The US government has dangled $258m in funding in front of six American tech giants to encourage the development of exascale supercomputer systems.
Uncle Sam wants at least one exascale machine powered up on American soil by 2021, and in production by 2022. A second system should also be arriving around that time, ideally.
By exascale, we mean a computer that can hit at least one exa-FLOPS, or a billion billion floating-point math calculations per second, which would smoke today's publicly known world's-fastest machine (China's 93PFLOPS Sunway TaihuLight). The US Department of Energy wants number-crunching beasts that can sustain exascale levels of performance for applications, rather than a peak 1EFLOPS figure that isn't achievable outside of a benchmark.
To help make this all happen, the Rick Perry-led energy department is offering about quarter of a billion dollars over a three-year period to half a dozen technology suppliers to carry out exascale R&D work. The companies will spend some of their own dosh on the effort – at least 40 per cent of the total research bill – ensuring taxpayers aren't footing the entire expense.

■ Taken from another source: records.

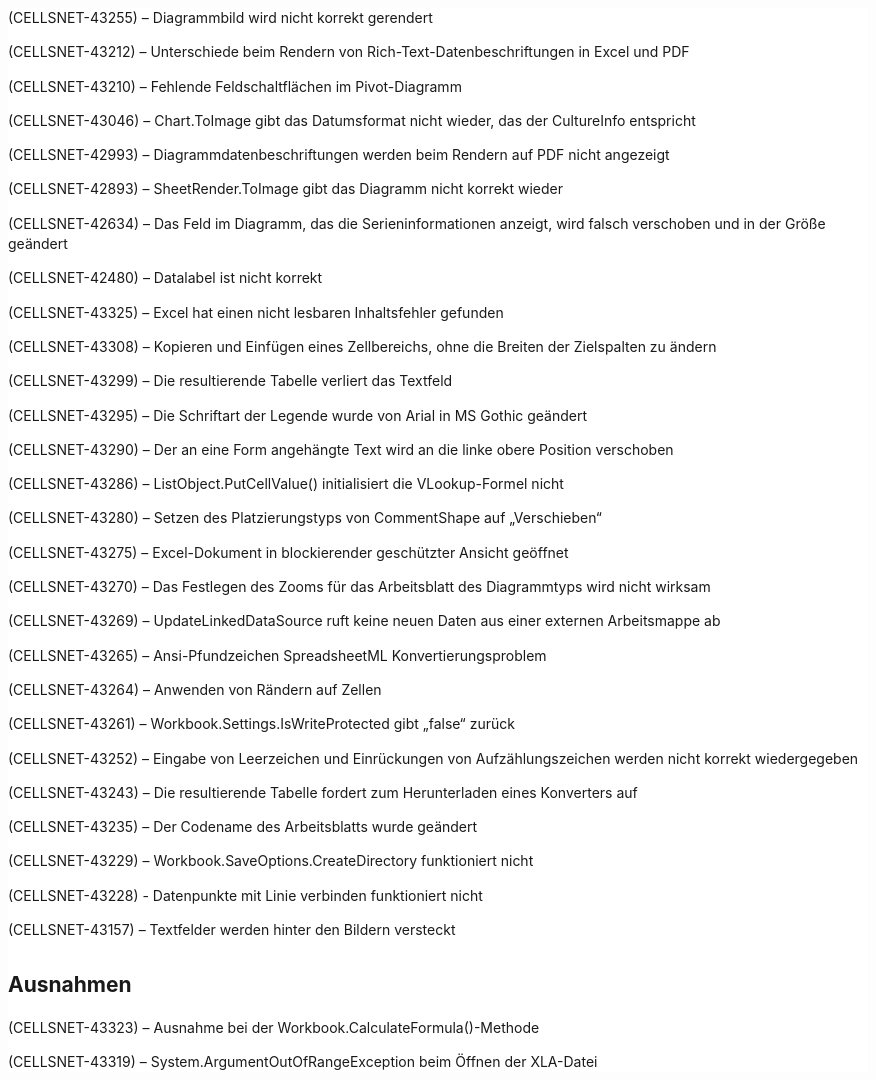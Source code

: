  (CELLSNET-43255) – Diagrammbild wird nicht korrekt gerendert

 (CELLSNET-43212) – Unterschiede beim Rendern von Rich-Text-Datenbeschriftungen in Excel und PDF

 (CELLSNET-43210) – Fehlende Feldschaltflächen im Pivot-Diagramm

(CELLSNET-43046) – Chart.ToImage gibt das Datumsformat nicht wieder, das der CultureInfo entspricht

 (CELLSNET-42993) – Diagrammdatenbeschriftungen werden beim Rendern auf PDF nicht angezeigt

 (CELLSNET-42893) – SheetRender.ToImage gibt das Diagramm nicht korrekt wieder

 (CELLSNET-42634) – Das Feld im Diagramm, das die Serieninformationen anzeigt, wird falsch verschoben und in der Größe geändert

 (CELLSNET-42480) – Datalabel ist nicht korrekt

 (CELLSNET-43325) – Excel hat einen nicht lesbaren Inhaltsfehler gefunden

 (CELLSNET-43308) – Kopieren und Einfügen eines Zellbereichs, ohne die Breiten der Zielspalten zu ändern

 (CELLSNET-43299) – Die resultierende Tabelle verliert das Textfeld

 (CELLSNET-43295) – Die Schriftart der Legende wurde von Arial in MS Gothic geändert

 (CELLSNET-43290) – Der an eine Form angehängte Text wird an die linke obere Position verschoben

 (CELLSNET-43286) – ListObject.PutCellValue() initialisiert die VLookup-Formel nicht

 (CELLSNET-43280) – Setzen des Platzierungstyps von CommentShape auf „Verschieben“

(CELLSNET-43275) – Excel-Dokument in blockierender geschützter Ansicht geöffnet

 (CELLSNET-43270) – Das Festlegen des Zooms für das Arbeitsblatt des Diagrammtyps wird nicht wirksam

 (CELLSNET-43269) – UpdateLinkedDataSource ruft keine neuen Daten aus einer externen Arbeitsmappe ab

 (CELLSNET-43265) – Ansi-Pfundzeichen SpreadsheetML Konvertierungsproblem

 (CELLSNET-43264) – Anwenden von Rändern auf Zellen

 (CELLSNET-43261) – Workbook.Settings.IsWriteProtected gibt „false“ zurück

 (CELLSNET-43252) – Eingabe von Leerzeichen und Einrückungen von Aufzählungszeichen werden nicht korrekt wiedergegeben

 (CELLSNET-43243) – Die resultierende Tabelle fordert zum Herunterladen eines Konverters auf

 (CELLSNET-43235) – Der Codename des Arbeitsblatts wurde geändert

 (CELLSNET-43229) – Workbook.SaveOptions.CreateDirectory funktioniert nicht

 (CELLSNET-43228) - Datenpunkte mit Linie verbinden funktioniert nicht

 (CELLSNET-43157) – Textfelder werden hinter den Bildern versteckt


## **Ausnahmen**


 (CELLSNET-43323) – Ausnahme bei der Workbook.CalculateFormula()-Methode

(CELLSNET-43319) – System.ArgumentOutOfRangeException beim Öffnen der XLA-Datei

The plan, we're told by officials, is this: the tech giants will be paid to investigate specific areas of research, such as an application or system design, with input from supercomputing software developers and engineers. They'll be expected to produce final reports on each of the studies. The overall goal is to work out a way to build and supply affordable exascale machines that meet US boffins' requirements. Universities and government research labs will ultimately buy and operate the systems when they are ready using their own budgets.
"It isn't that we send the money, wait three years, and get an answer," said Paul Messina, director of the energy department's Exascale Computing Project. "The funding is based on specific work packages."
The six companies are: AMD, Cray, HPE, IBM, Intel and Nvidia. They will, according to Messina, be expected to come up with "innovative memory architectures, higher-speed interconnects, improved reliability systems, and approaches for increasing computing power without prohibitive increases in energy demand."
"It is essential that private industry play a role in this work going forward," he added.
Uncle Sam previously injected about $40m into exascale research.
"Here's another way to think about this R&D investment," said Nicole Hemsoth, co-editor of our sister site The Next Platform, in an analysis of today's news. "$258 million in funding across six companies to develop something that might be able to stand in as the correct architecture eventually."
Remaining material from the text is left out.